START SOURCE DATA
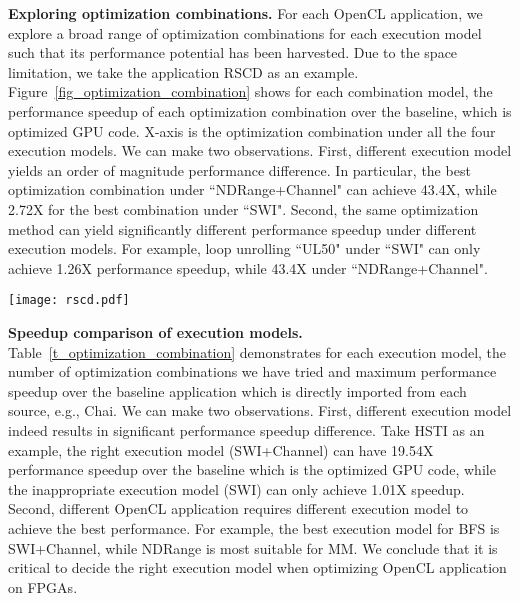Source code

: {\bf Exploring optimization combinations. }For each OpenCL application, we explore a broad range of optimization combinations for each execution model such that its performance potential has been harvested. Due to the space limitation, we take the application RSCD as an example. 
Figure~\ref{fig_optimization_combination} shows for each combination model, the performance speedup of each optimization combination over the baseline, which is optimized GPU code. X-axis is the optimization combination under all the four execution models. We can make two observations. 
First, different execution model yields an order of magnitude performance difference. In particular, the best optimization combination under ``NDRange+Channel" can achieve 43.4X, while 2.72X for the best combination under ``SWI". 
Second, the same optimization method can yield significantly different performance speedup under different execution models. For example, loop unrolling ``UL50" under ``SWI" can only achieve 1.26X performance speedup, while 43.4X under ``NDRange+Channel".  

 

\begin{figure*}[t]
	\centering
	\texttt{[image: rscd.pdf]}
	\vspace{-3.5ex}
	\caption{Performance speedup of optimization combinations over baseline.}%
	\vspace{-1ex}
	\label{fig_optimization_combination}
\end{figure*} 



{\bf Speedup comparison of execution models. }
Table~\ref{t_optimization_combination} demonstrates for each execution model, the number of optimization combinations we have tried and maximum performance speedup over the baseline application which is directly imported from each source, e.g., Chai. 
We can make two observations. First, different execution model indeed results in significant performance speedup difference. Take HSTI as an example, the right execution model (SWI+Channel) can have 19.54X performance speedup over the baseline which is the optimized GPU code, while the inappropriate execution model (SWI) can only achieve 1.01X speedup. Second, different OpenCL application requires different execution model to achieve the best performance. For example, the best execution model for BFS is SWI+Channel, while NDRange is most suitable for MM. We conclude that it is critical to decide the right execution model when optimizing OpenCL application on FPGAs.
END SOURCE DATA
* WHAT THE TASK ASKS *
The range runs from the line above containing "models. We can make two observations." to the line containing "source, e.g., Chai.", inclusive. Restate those lines word for word and no others.

* OUTPUT BELOW *
Figure~\ref{fig_optimization_combination} shows for each combination model, the performance speedup of each optimization combination over the baseline, which is optimized GPU code. X-axis is the optimization combination under all the four execution models. We can make two observations. 
First, different execution model yields an order of magnitude performance difference. In particular, the best optimization combination under ``NDRange+Channel" can achieve 43.4X, while 2.72X for the best combination under ``SWI". 
Second, the same optimization method can yield significantly different performance speedup under different execution models. For example, loop unrolling ``UL50" under ``SWI" can only achieve 1.26X performance speedup, while 43.4X under ``NDRange+Channel".  

 

\begin{figure*}[t]
	\centering
	\texttt{[image: rscd.pdf]}
	\vspace{-3.5ex}
	\caption{Performance speedup of optimization combinations over baseline.}%
	\vspace{-1ex}
	\label{fig_optimization_combination}
\end{figure*} 



{\bf Speedup comparison of execution models. }
Table~\ref{t_optimization_combination} demonstrates for each execution model, the number of optimization combinations we have tried and maximum performance speedup over the baseline application which is directly imported from each source, e.g., Chai. 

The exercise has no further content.